Highlights: Eat My Words, Bite My Tongue, That Wasn’t What I
Said, Constantly Overhead, New Pen-Pal, Close To Me
While I remain a firm
Van Der Graaf Generator agnostic, Peter Hammill’s solo career has always seemed
strangely appealing to me. Particularly his inexplicable glam-punk-theatre-whatever
albums like Nadir’s Big Chance and The Future Now.
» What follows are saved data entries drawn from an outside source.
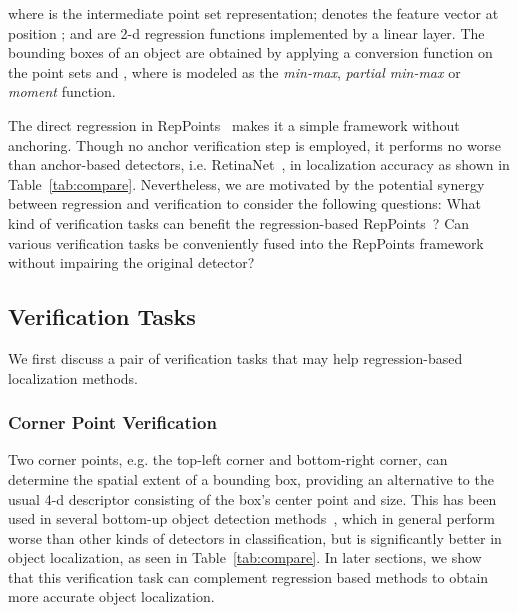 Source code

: \documentclass{article}
\begin{document}
where  is the intermediate point set representation;  denotes the feature vector at position ;  and  are 2-d regression functions implemented by a linear layer. The bounding boxes of an object are obtained by applying a conversion function  on the point sets  and , where  is modeled as the \emph{min-max}, \emph{partial min-max} or \emph{moment} function.

The direct regression in RepPoints~\cite{yang19reppts} makes it a simple framework without anchoring. Though no anchor verification step is employed, it performs no worse than anchor-based detectors, i.e. RetinaNet~\cite{RetinaNet}, in localization accuracy as shown in Table~\ref{tab:compare}. Nevertheless, we are motivated by the potential synergy between regression and verification to consider the following questions: 
What kind of verification tasks can benefit the regression-based RepPoints~\cite{yang19reppts}? Can various verification tasks be conveniently fused into the RepPoints framework without impairing the original detector?

\subsection{Verification Tasks}

We first discuss a pair of verification tasks that may help regression-based localization methods.

\subsubsection{Corner Point Verification}

Two corner points, e.g. the top-left corner and bottom-right corner, can determine the spatial extent of a bounding box, providing an alternative to the usual 4-d descriptor consisting of the box's center point and size. This has been used in several bottom-up object detection methods~\cite{CornerNet, ExtremeNet, Denet}, which in general perform worse than other kinds of detectors in classification, but is significantly better in object localization, as seen in Table~\ref{tab:compare}. In later sections, we show that this verification task can complement regression based methods to obtain more accurate object localization.
\end{document}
Consequences may not offer that much bewildering, idiosyncratic
brilliance, but it’s still an effective late-period album from a man who has
retained it all: style, edge, vision.
Also, it certainly helps
that the record’s first side is flawless. “Eat My Words, Bite My Tongue” starts
like your typical Pеter Hammill number, cold, difficult and pretentious, but
then the second part kicks in – and suddenly there’s a great groove, there’s an
(almost!) articulate melody. And one song after another, one gruesome or pretty
guitar line after another, right up to the chilling piano ballad “Closer To Me”,
it all works, in a most scary, beautiful, mesmerizing way.
Sadly, the second side
is more about artsiness than substance, and, some spontaneous flashes of greatness
aside (come to think of it, Hammill’s greatest 70’s albums consisted of nothing but spontaneous flashes of
greatness), it is somewhat meandering and not particularly engaging. You’d
really have to be a die-hard admirer to get your teeth into such lengthy,
abstract tracks like “All The Tiredness” or “Perfect Pose”. The style is there,
granted, but only style.
Overall, though, I feel
impressed. For all its second-half flaws, Consequences
is prime Peter Hammill stuff, bizarre, grandiose and totally convincing.